Problem: Answer with a single number, the count of lines in the material below that contain the word "lavoro".
···
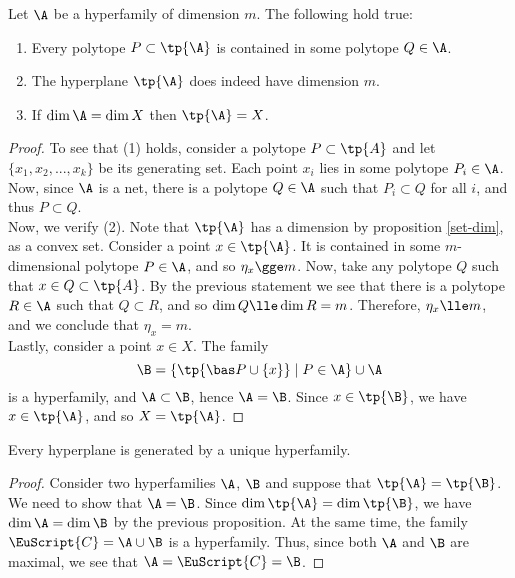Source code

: \documentclass[12pt, a4paper]{article}
\newcommand{\C}{\EuScript{C}}
\begin{document}
\begin{proposition}\label{hyper-1}
    Let \(\A\) be a hyperfamily of dimension \(m\). The following hold true:
    
    \begin{enumerate}
        \item Every polytope \(P \subset \tp{\A}\) is contained in some polytope \(Q \in \A\).
        
        \item The hyperplane \(\tp{\A}\) does indeed have dimension \(m\).
        
        \item If \(\dim \A = \dim X\) then \(\tp{\A} = X\).
    \end{enumerate}
\end{proposition}
\begin{proof}
    To see that (1) holds, consider a polytope \(P \subset \tp{A}\) and let \(\{x_1, x_2, ..., x_k\}\) be its generating set. Each point \(x_i\) lies in some polytope \(P_i \in \A\). Now, since \(\A\) is a net, there is a polytope \(Q \in \A\) such that \(P_i \subset Q\) for all \(i\), and thus \(P \subset Q\).\\

    Now, we verify (2). Note that \(\tp{\A}\) has a dimension by proposition \ref{set-dim}, as a convex set. Consider a point \(x \in \tp{\A}\). It is contained in some \(m\)-dimensional polytope \(P \in \A\), and so \(\eta_x \gge m\). Now, take any polytope \(Q\) such that \(x \in Q \subset \tp{A}\). By the previous statement we see that there is a polytope \(R \in \A\) such that \(Q \subset R\), and so \(\dim Q \lle \dim R = m\). Therefore, \(\eta_x \lle m\), and we conclude that \(\eta_x = m\).\\

Lastly, consider a point \(x \in X\). The family \[\B = \{\tp{\bas P \cup \{x\}} \mid P \in \A\} \cup \A\] is a hyperfamily, and \(\A \subset \B\), hence \(\A = \B\). Since \(x \in \tp{\B}\), we have \(x \in \tp{\A}\), and so \(X = \tp{\A}\).
\end{proof}

\begin{theorem}\label{th-hyper-unique}
    Every hyperplane is generated by a unique hyperfamily.
\end{theorem}
\begin{proof}
    Consider two hyperfamilies \(\A\), \(\B\) and suppose that \(\tp{\A} = \tp{\B}\). We need to show that \(\A = \B\). Since \(\dim \tp{\A} = \dim \tp{\B}\), we have \(\dim \A = \dim \B\) by the previous proposition. At the same time, the family \(\C = \A \cup \B\) is a hyperfamily. Thus, since both \(\A\) and \(\B\) are maximal, we see that \(\A = \C = \B\).
\end{proof}
\end{document}
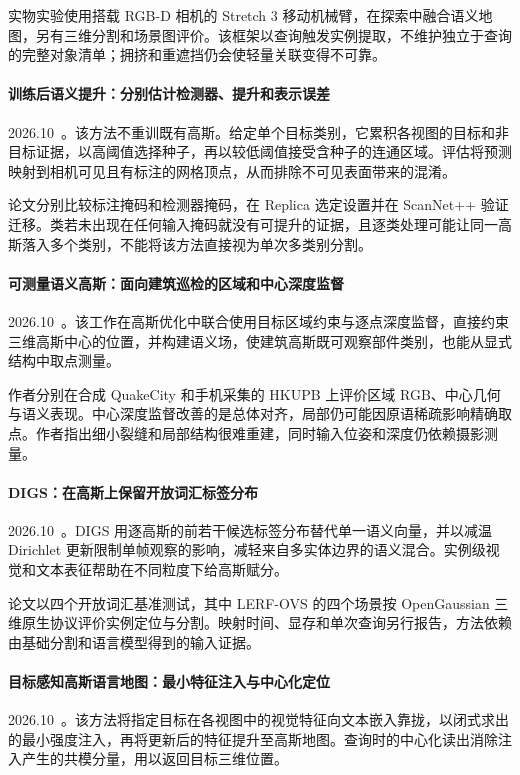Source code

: 实物实验使用搭载 RGB-D 相机的 Stretch 3 移动机械臂，在探索中融合语义地图，另有三维分割和场景图评价。该框架以查询触发实例提取，不维护独立于查询的完整对象清单；拥挤和重遮挡仍会使轻量关联变得不可靠。

\paragraph{训练后语义提升：分别估计检测器、提升和表示误差}
2026.10~\cite{2610_08756}。该方法不重训既有高斯。给定单个目标类别，它累积各视图的目标和非目标证据，以高阈值选择种子，再以较低阈值接受含种子的连通区域。评估将预测映射到相机可见且有标注的网格顶点，从而排除不可见表面带来的混淆。

论文分别比较标注掩码和检测器掩码，在 Replica 选定设置并在 ScanNet++ 验证迁移。类若未出现在任何输入掩码就没有可提升的证据，且逐类处理可能让同一高斯落入多个类别，不能将该方法直接视为单次多类别分割。

\paragraph{可测量语义高斯：面向建筑巡检的区域和中心深度监督}
2026.10~\cite{2610_13143}。该工作在高斯优化中联合使用目标区域约束与逐点深度监督，直接约束三维高斯中心的位置，并构建语义场，使建筑高斯既可观察部件类别，也能从显式结构中取点测量。

作者分别在合成 QuakeCity 和手机采集的 HKUPB 上评价区域 RGB、中心几何与语义表现。中心深度监督改善的是总体对齐，局部仍可能因原语稀疏影响精确取点。作者指出细小裂缝和局部结构很难重建，同时输入位姿和深度仍依赖摄影测量。

\paragraph{DIGS：在高斯上保留开放词汇标签分布}
2026.10~\cite{2610_16177}。DIGS 用逐高斯的前若干候选标签分布替代单一语义向量，并以减温 Dirichlet 更新限制单帧观察的影响，减轻来自多实体边界的语义混合。实例级视觉和文本表征帮助在不同粒度下给高斯赋分。

论文以四个开放词汇基准测试，其中 LERF-OVS 的四个场景按 OpenGaussian 三维原生协议评价实例定位与分割。映射时间、显存和单次查询另行报告，方法依赖由基础分割和语言模型得到的输入证据。

\paragraph{目标感知高斯语言地图：最小特征注入与中心化定位}
2026.10~\cite{2610_21619}。该方法将指定目标在各视图中的视觉特征向文本嵌入靠拢，以闭式求出的最小强度注入，再将更新后的特征提升至高斯地图。查询时的中心化读出消除注入产生的共模分量，用以返回目标三维位置。

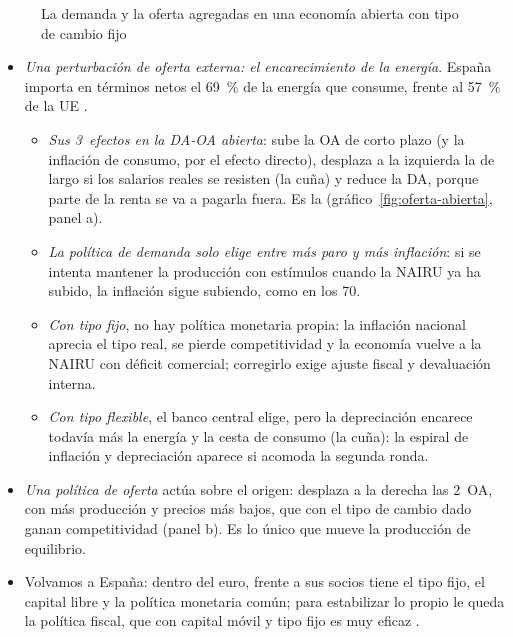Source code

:\documentclass[11pt]{article}
\begin{document}
\begin{figure}[H]
\centering
\caption{La demanda y la oferta agregadas en una economía abierta con tipo de cambio fijo}\label{fig:da-oa-abierta}
\end{figure}

\begin{itemize}
\item \emph{Una perturbación de oferta externa: el encarecimiento de la energía}. España importa en términos netos el 69~\% de la energía que consume, frente al 57~\% de la UE\nocite{Eurostat2026nrgindid} .
  \begin{itemize}
  \item \emph{Sus 3~efectos en la DA-OA abierta}: sube la OA de corto plazo (y la inflación de consumo, por el efecto directo), desplaza a la izquierda la de largo si los salarios reales se resisten (la cuña) y reduce la DA, porque parte de la renta se va a pagarla fuera. Es la  (gráfico~\ref{fig:oferta-abierta}, panel a).
  \item \emph{La política de demanda solo elige entre más paro y más inflación}: si se intenta mantener la producción con estímulos cuando la NAIRU ya ha subido, la inflación sigue subiendo, como en los 70\nocite{CarlinSoskice2015Macroeconomics}.
  \item \emph{Con tipo fijo}, no hay política monetaria propia: la inflación nacional aprecia el tipo real, se pierde competitividad y la economía vuelve a la NAIRU con déficit comercial; corregirlo exige ajuste fiscal y devaluación interna.
  \item \emph{Con tipo flexible}, el banco central elige, pero la depreciación encarece todavía más la energía y la cesta de consumo (la cuña): la espiral de inflación y depreciación aparece si acomoda la segunda ronda.
  \end{itemize}
\item \emph{Una política de oferta} actúa sobre el origen: desplaza a la derecha las 2~OA, con más producción y precios más bajos, que con el tipo de cambio dado ganan competitividad (panel b). Es lo único que mueve la producción de equilibrio.
\item Volvamos a España: dentro del euro, frente a sus socios tiene el tipo fijo, el capital libre y la política monetaria común; para estabilizar lo propio le queda la política fiscal, que con capital móvil y tipo fijo es muy eficaz .
\end{itemize}
\end{document}
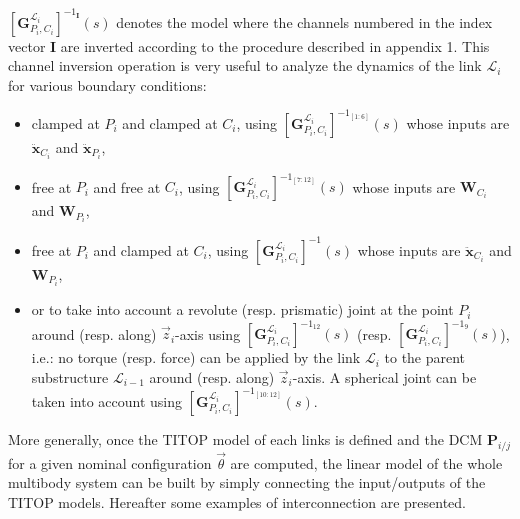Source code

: \documentclass[smallcondensed]{svjour3}     %
\begin{document}
$\left[\mathbf{G}_{P_i,C_i}^{\mathcal{L}_i}\right]^{-1_\mathbf{I}}(s)$ denotes the model where the channels numbered in the index vector $\mathbf{I}$ are inverted according to the procedure described in appendix 1. This channel inversion operation is very useful to analyze the dynamics of the link $\mathcal{L}_i$ for various boundary conditions:
\begin{itemize}
\item clamped at $P_i$ and clamped at $C_i$, using $\left[\mathbf{G}_{P_i,C_i}^{\mathcal{L}_i}\right]^{-1_{[1:6]}}(s)$ whose inputs are $\ddot{\mathbf{x}}_{C_i}$ and $\ddot{\mathbf{x}}_{P_i}$,
\item free at $P_i$ and free at $C_i$, using $\left[\mathbf{G}_{P_i,C_i}^{\mathcal{L}_i}\right]^{-1_{[7:12]}}(s)$ whose inputs are $\mathbf{W}_{C_i}$ and $\mathbf{W}_{P_i}$,
\item free at $P_i$ and clamped at $C_i$, using $\left[\mathbf{G}_{P_i,C_i}^{\mathcal{L}_i}\right]^{-1}(s)$ whose inputs are $\ddot{\mathbf{x}}_{C_i}$ and $\mathbf{W}_{P_i}$,
\item or to take into account a revolute (resp. prismatic) joint at the point $P_i$ around (resp. along) $\vec{z}_i$-axis using $\left[\mathbf{G}_{P_i,C_i}^{\mathcal{L}_i}\right]^{-1_{12}}(s)$ (resp. $\left[\mathbf{G}_{P_i,C_i}^{\mathcal{L}_i}\right]^{-1_{9}}(s)$), i.e.: no torque (resp. force) can be applied by the link $\mathcal{L}_i$ to the parent substructure $\mathcal{L}_{i-1}$ around (resp. along) $\vec{z}_i$-axis. A spherical joint can be taken into account using $\left[\mathbf{G}_{P_i,C_i}^{\mathcal{L}_i}\right]^{-1_{[10:12]}}(s)$.
\end{itemize}

More generally, once the TITOP model of each links is defined and the DCM $\mathbf{P}_{i/j}$ for a given nominal configuration $\vec{\theta}$ are computed,  the linear model of the whole multibody system can be built by simply connecting the input/outputs of the TITOP models. Hereafter some examples of interconnection are presented.
\end{document}

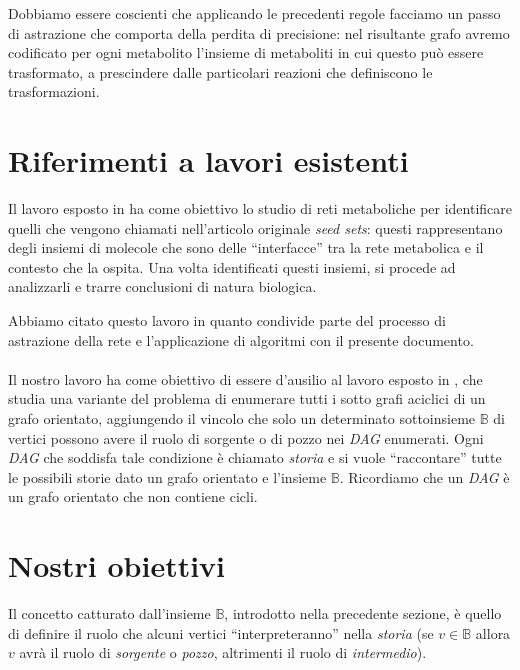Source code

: Dobbiamo essere coscienti che applicando le precedenti regole facciamo
un passo di astrazione che comporta della perdita di precisione: nel
risultante grafo avremo codificato per ogni metabolito l'insieme di
metaboliti in cui questo pu\`o essere trasformato, a prescindere dalle
particolari reazioni che definiscono le trasformazioni.

\section{Riferimenti a lavori esistenti}
\label{section:existing-works}
Il lavoro esposto in \cite{large-scale-reconstruction} ha come
obiettivo lo studio di reti metaboliche per identificare quelli che
vengono chiamati nell'articolo originale \emph{seed sets}: questi
rappresentano degli insiemi di molecole che sono delle ``interfacce''
tra la rete metabolica e il contesto che la ospita. Una volta
identificati questi insiemi, si procede ad analizzarli e trarre
conclusioni di natura biologica.

Abbiamo citato questo lavoro in quanto condivide parte del processo di
astrazione della rete e l'applicazione di algoritmi con il presente
documento.
\\\\
Il nostro lavoro ha come obiettivo di essere d'ausilio al lavoro
esposto in \cite{tellingStories}, che studia una variante del problema
di enumerare tutti i sotto grafi aciclici di un grafo orientato,
aggiungendo il vincolo che solo un determinato sottoinsieme
$\mathbb{B}$ di vertici possono avere il ruolo di sorgente o di pozzo
nei \emph{DAG} enumerati. Ogni \emph{DAG} che soddisfa tale condizione
\`e chiamato \emph{storia} e si vuole ``raccontare'' tutte le
possibili storie dato un grafo orientato e l'insieme
$\mathbb{B}$. Ricordiamo che un \emph{DAG} \`e un grafo orientato che
non contiene cicli.

\section{Nostri obiettivi}
Il concetto catturato dall'insieme $\mathbb{B}$, introdotto nella
precedente sezione, \`e quello di definire il ruolo che alcuni vertici
``interpreteranno'' nella \emph{storia} (se $v \in \mathbb{B}$ allora
$v$ avr\`a il ruolo di \emph{sorgente} o \emph{pozzo}, altrimenti il
ruolo di \emph{intermedio}).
···
Written solution: 3